The raw milk trend has a certain appeal among libertarians, such as Ron Paul, who view the fight against food regulation as a symbol of freedom. But what’s curious about this movement is that Goodyear (and presumably The New Yorker’s estimable fact-checkers) found only one scientific study to support claims about the immune-enhancing properties of raw milk: the GABRIELA study, a survey conducted in rural Germany, Austria and Switzerland and published in October 2011 in the Journal of Allergy and Clinical Immunology. The study’s authors found that unheated “farm milk” contained a protective protein, although it could only partly explain the reduced rates of asthma. Raw milk might be one variable in a web of confounding factors. (After all, the children lived in rural homes, not in sterile labs.) The authors found no association between the bacterial counts in milk and a child’s health; they also couldn’t say whether those samples were representative of a child’s long-term exposure, nor could they rule out the effects of microbial exposure on a child’s developing immune system.

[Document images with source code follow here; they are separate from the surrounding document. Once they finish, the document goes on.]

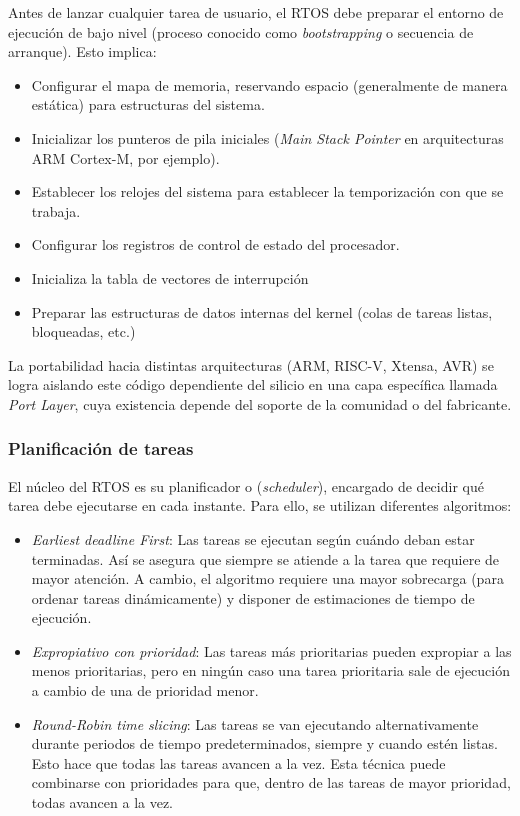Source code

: \documentclass[../main.tex]{subfiles}
\begin{document}
            Antes de lanzar cualquier tarea de usuario, el RTOS debe preparar el entorno de ejecución de bajo nivel (proceso conocido como \emph{bootstrapping} o secuencia de arranque). Esto implica:
            \begin{itemize}
                \item Configurar el mapa de memoria, reservando espacio (generalmente de manera estática) para estructuras del sistema.
                \item Inicializar los punteros de pila iniciales (\emph{Main Stack Pointer} en arquitecturas ARM Cortex-M, por ejemplo).
                \item Establecer los relojes del sistema para establecer la temporización con que se trabaja.
                \item Configurar los registros de control de estado del procesador.
                \item Inicializa la tabla de vectores de interrupción
                \item Preparar las estructuras de datos internas del kernel (colas de tareas listas, bloqueadas, etc.)
            \end{itemize}
                
            La portabilidad hacia distintas arquitecturas (ARM, RISC-V, Xtensa, AVR) se logra aislando este código dependiente del silicio en una capa específica llamada \emph{Port Layer}, cuya existencia depende del soporte de la comunidad o del fabricante. 

        \subsubsection{Planificación de tareas} 
            El núcleo del RTOS es su planificador o (\emph{scheduler}), encargado de decidir qué tarea debe ejecutarse en cada instante. Para ello, se utilizan diferentes algoritmos:

            \begin{itemize}
                \item \emph{Earliest deadline First}: Las tareas se ejecutan según cuándo deban estar terminadas. Así se asegura que siempre se atiende a la tarea que requiere de mayor atención. A cambio, el algoritmo requiere una mayor sobrecarga (para ordenar tareas dinámicamente) y disponer de estimaciones de tiempo de ejecución.
                \item \emph{Expropiativo con prioridad}: Las tareas más prioritarias pueden expropiar a las menos prioritarias, pero en ningún caso una tarea prioritaria sale de ejecución a cambio de una de prioridad menor.
                \item \emph{Round-Robin time slicing}: Las tareas se van ejecutando alternativamente durante periodos de tiempo predeterminados, siempre y cuando estén listas. Esto hace que todas las tareas avancen a la vez. Esta técnica puede combinarse con prioridades para que, dentro de las tareas de mayor prioridad, todas avancen a la vez. 
            \end{itemize}
\end{document}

Perhaps raw milk represents a subset of post-Pasteurian activism opposed to our culture’s blanket war on germs. Since about 1989, when David Strachan advanced the “hygiene hypothesis,” an increasing body of evidence links chronic underexposure to germs and microbes to lasting health consequences. The idea is that encountering low levels of nonthreatening stimuli trains our bodies to fight potential allergens and, without such exposure, our immune systems malfunction. Just last week, a group linked the lack of biodiversity in urban areas for a “global megatrend” in allergies and chronic inflammatory diseases.

The health benefit of raw milk remains speculative and its risks remain high—milk is an excellent medium for the growth of pathogenic bacteria. But the GABRIELA study may hint at something else: the health halo of a nostalgic, if apocryphal, place. What little scientific research there is came from the Alps—a sort of Hunza Valley of the West—a place seemingly removed from the ills of modern society, home to Heidi and the curative powers of her grandfather’s goat’s milk (an idea in Nathaneal Johnson’s blog and forthcoming book, The Heidi Hypothesis). Then again, when has the quest for pure, natural foods really hinged on rational arguments?